Subject: Re: [boost] [boostcon12]Trouble with tuples very compiler dependent
From: Eric Niebler (eric_at_[hidden])
Date: 2012-11-19 13:11:26
On 11/19/2012 8:38 AM, Larry Evans wrote:
> On 11/19/12 10:19, Larry Evans wrote:
>> In contrast to the gcc4_8 compiler, with the clangxx compiler, the
>> relative qualitative performance, is just the opposite. IOW, the
>> bcon12_horizontal implementation is faster than the bcon12_vertical
>> implementation. In fact, the rate of change of the performance
>> difference accelerates as tree depth goes from 2 to 4. The rate of
>> change is so stark that it suggests, at least to me, there may be some
>> bug in clang. Of course that conclusion is based on almost no
>> knowledge, on my part, of the clang implementation.
>> The tuple_benchmark_filt.py can be modified to filter out other parts
>> of the benchmark run output, which is here:
> For example, when the filter criteria restricts
> TUPLE_UNROLL_MAX to 10 (the same as TUPLE_SIZE),
> then, with compiler=clangxx, bcon12_vertical
> performs relatively better than bcon12_horizontal
> as TREE_DEPTH increases, as shown in the attached.

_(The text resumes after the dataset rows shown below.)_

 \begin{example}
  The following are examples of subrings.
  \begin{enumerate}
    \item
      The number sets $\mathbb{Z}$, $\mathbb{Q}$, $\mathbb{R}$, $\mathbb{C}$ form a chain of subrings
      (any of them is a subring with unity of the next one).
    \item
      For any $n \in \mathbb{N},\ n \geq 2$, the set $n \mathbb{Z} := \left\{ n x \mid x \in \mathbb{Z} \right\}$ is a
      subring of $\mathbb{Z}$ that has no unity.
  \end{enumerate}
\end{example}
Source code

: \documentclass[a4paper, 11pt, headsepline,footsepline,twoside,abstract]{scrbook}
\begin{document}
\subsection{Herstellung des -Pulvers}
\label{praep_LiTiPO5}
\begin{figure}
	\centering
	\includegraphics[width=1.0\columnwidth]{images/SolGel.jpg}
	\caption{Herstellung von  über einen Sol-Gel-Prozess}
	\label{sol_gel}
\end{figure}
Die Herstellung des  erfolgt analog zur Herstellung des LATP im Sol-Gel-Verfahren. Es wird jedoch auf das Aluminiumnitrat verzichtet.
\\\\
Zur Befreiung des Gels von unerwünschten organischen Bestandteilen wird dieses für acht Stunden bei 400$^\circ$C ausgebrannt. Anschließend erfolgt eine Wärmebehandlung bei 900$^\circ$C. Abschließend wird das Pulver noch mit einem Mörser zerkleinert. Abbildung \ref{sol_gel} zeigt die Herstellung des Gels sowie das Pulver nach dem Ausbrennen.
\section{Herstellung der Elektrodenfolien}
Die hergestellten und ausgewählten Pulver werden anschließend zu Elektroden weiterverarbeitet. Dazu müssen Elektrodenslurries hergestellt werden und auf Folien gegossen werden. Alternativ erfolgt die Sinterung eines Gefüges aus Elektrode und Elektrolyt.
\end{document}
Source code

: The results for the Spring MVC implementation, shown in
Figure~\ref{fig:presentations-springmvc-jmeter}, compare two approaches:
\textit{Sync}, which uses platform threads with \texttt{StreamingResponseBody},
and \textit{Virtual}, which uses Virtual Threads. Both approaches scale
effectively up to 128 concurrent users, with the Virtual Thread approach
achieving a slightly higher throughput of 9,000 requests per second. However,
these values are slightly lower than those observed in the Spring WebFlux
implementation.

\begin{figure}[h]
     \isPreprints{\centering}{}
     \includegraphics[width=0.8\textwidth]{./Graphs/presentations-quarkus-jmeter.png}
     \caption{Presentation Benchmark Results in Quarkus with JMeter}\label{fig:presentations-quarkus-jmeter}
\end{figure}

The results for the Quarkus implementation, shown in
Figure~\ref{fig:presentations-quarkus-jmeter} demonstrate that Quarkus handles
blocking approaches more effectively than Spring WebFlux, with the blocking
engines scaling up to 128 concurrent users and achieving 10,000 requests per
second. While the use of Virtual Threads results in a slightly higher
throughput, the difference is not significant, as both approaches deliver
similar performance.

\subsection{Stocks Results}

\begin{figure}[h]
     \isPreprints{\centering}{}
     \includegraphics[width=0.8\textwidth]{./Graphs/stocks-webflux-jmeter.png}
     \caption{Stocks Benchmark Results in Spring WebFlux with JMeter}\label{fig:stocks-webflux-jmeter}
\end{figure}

All the measured times are below one second. Benchmarks become more
meaningful when the thing being measured takes more than a few seconds
to finish. If you don't mind, can you step up the limits? Once we have a
few data points in the tens of seconds and minutes, we'll have a better
idea of how the different compilers are performing.
Thanks for doing these. It's very interesting.
-- Eric Niebler BoostPro Computing http://www.boostpro.com